#### EXERCISE BRIEF:
Your response must be the entire set of entries, reproduced word for word.

#### DATA FOR PROCESSING:
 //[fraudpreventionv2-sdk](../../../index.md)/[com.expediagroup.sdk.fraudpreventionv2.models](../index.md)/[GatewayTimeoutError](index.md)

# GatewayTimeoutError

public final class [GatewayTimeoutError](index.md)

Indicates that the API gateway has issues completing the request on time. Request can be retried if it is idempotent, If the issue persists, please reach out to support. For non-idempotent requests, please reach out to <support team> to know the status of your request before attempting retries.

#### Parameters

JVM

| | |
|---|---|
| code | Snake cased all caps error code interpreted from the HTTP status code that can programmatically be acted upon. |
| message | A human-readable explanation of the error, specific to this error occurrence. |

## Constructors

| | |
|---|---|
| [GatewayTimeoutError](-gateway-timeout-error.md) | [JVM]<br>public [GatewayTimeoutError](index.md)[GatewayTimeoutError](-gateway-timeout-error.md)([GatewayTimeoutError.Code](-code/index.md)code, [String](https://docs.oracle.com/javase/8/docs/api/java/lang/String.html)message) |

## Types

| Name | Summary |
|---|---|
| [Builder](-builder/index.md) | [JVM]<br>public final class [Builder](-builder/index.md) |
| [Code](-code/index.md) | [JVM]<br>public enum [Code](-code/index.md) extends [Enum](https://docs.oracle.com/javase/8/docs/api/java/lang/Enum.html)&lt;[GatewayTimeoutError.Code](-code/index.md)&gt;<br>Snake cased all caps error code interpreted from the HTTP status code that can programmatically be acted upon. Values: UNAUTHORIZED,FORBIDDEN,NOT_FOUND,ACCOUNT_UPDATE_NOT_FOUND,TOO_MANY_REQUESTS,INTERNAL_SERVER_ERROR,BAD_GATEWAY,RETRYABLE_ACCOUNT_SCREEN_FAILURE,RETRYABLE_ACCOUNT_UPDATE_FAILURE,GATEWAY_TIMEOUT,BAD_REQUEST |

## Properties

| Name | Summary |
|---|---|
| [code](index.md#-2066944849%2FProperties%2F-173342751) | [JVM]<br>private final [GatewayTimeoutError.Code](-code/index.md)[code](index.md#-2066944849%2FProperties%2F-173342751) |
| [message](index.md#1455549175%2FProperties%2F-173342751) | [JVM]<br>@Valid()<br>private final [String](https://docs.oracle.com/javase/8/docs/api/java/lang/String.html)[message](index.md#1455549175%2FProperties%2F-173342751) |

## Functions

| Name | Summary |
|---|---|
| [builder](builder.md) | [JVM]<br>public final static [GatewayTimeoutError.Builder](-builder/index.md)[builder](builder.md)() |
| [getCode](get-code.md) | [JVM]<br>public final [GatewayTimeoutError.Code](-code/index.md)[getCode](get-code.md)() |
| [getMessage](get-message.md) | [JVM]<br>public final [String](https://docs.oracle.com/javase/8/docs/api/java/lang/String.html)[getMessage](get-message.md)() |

#### TASK RESPONSE:
 //[fraudpreventionv2-sdk](../../../index.md)/[com.expediagroup.sdk.fraudpreventionv2.models](../index.md)/[GatewayTimeoutError](index.md)

# GatewayTimeoutError

public final class [GatewayTimeoutError](index.md)

Indicates that the API gateway has issues completing the request on time. Request can be retried if it is idempotent, If the issue persists, please reach out to support. For non-idempotent requests, please reach out to <support team> to know the status of your request before attempting retries.

#### Parameters

JVM

| | |
|---|---|
| code | Snake cased all caps error code interpreted from the HTTP status code that can programmatically be acted upon. |
| message | A human-readable explanation of the error, specific to this error occurrence. |

## Constructors

| | |
|---|---|
| [GatewayTimeoutError](-gateway-timeout-error.md) | [JVM]<br>public [GatewayTimeoutError](index.md)[GatewayTimeoutError](-gateway-timeout-error.md)([GatewayTimeoutError.Code](-code/index.md)code, [String](https://docs.oracle.com/javase/8/docs/api/java/lang/String.html)message) |

## Types

| Name | Summary |
|---|---|
| [Builder](-builder/index.md) | [JVM]<br>public final class [Builder](-builder/index.md) |
| [Code](-code/index.md) | [JVM]<br>public enum [Code](-code/index.md) extends [Enum](https://docs.oracle.com/javase/8/docs/api/java/lang/Enum.html)&lt;[GatewayTimeoutError.Code](-code/index.md)&gt;<br>Snake cased all caps error code interpreted from the HTTP status code that can programmatically be acted upon. Values: UNAUTHORIZED,FORBIDDEN,NOT_FOUND,ACCOUNT_UPDATE_NOT_FOUND,TOO_MANY_REQUESTS,INTERNAL_SERVER_ERROR,BAD_GATEWAY,RETRYABLE_ACCOUNT_SCREEN_FAILURE,RETRYABLE_ACCOUNT_UPDATE_FAILURE,GATEWAY_TIMEOUT,BAD_REQUEST |

## Properties

| Name | Summary |
|---|---|
| [code](index.md#-2066944849%2FProperties%2F-173342751) | [JVM]<br>private final [GatewayTimeoutError.Code](-code/index.md)[code](index.md#-2066944849%2FProperties%2F-173342751) |
| [message](index.md#1455549175%2FProperties%2F-173342751) | [JVM]<br>@Valid()<br>private final [String](https://docs.oracle.com/javase/8/docs/api/java/lang/String.html)[message](index.md#1455549175%2FProperties%2F-173342751) |

## Functions

| Name | Summary |
|---|---|
| [builder](builder.md) | [JVM]<br>public final static [GatewayTimeoutError.Builder](-builder/index.md)[builder](builder.md)() |
| [getCode](get-code.md) | [JVM]<br>public final [GatewayTimeoutError.Code](-code/index.md)[getCode](get-code.md)() |
| [getMessage](get-message.md) | [JVM]<br>public final [String](https://docs.oracle.com/javase/8/docs/api/java/lang/String.html)[getMessage](get-message.md)() |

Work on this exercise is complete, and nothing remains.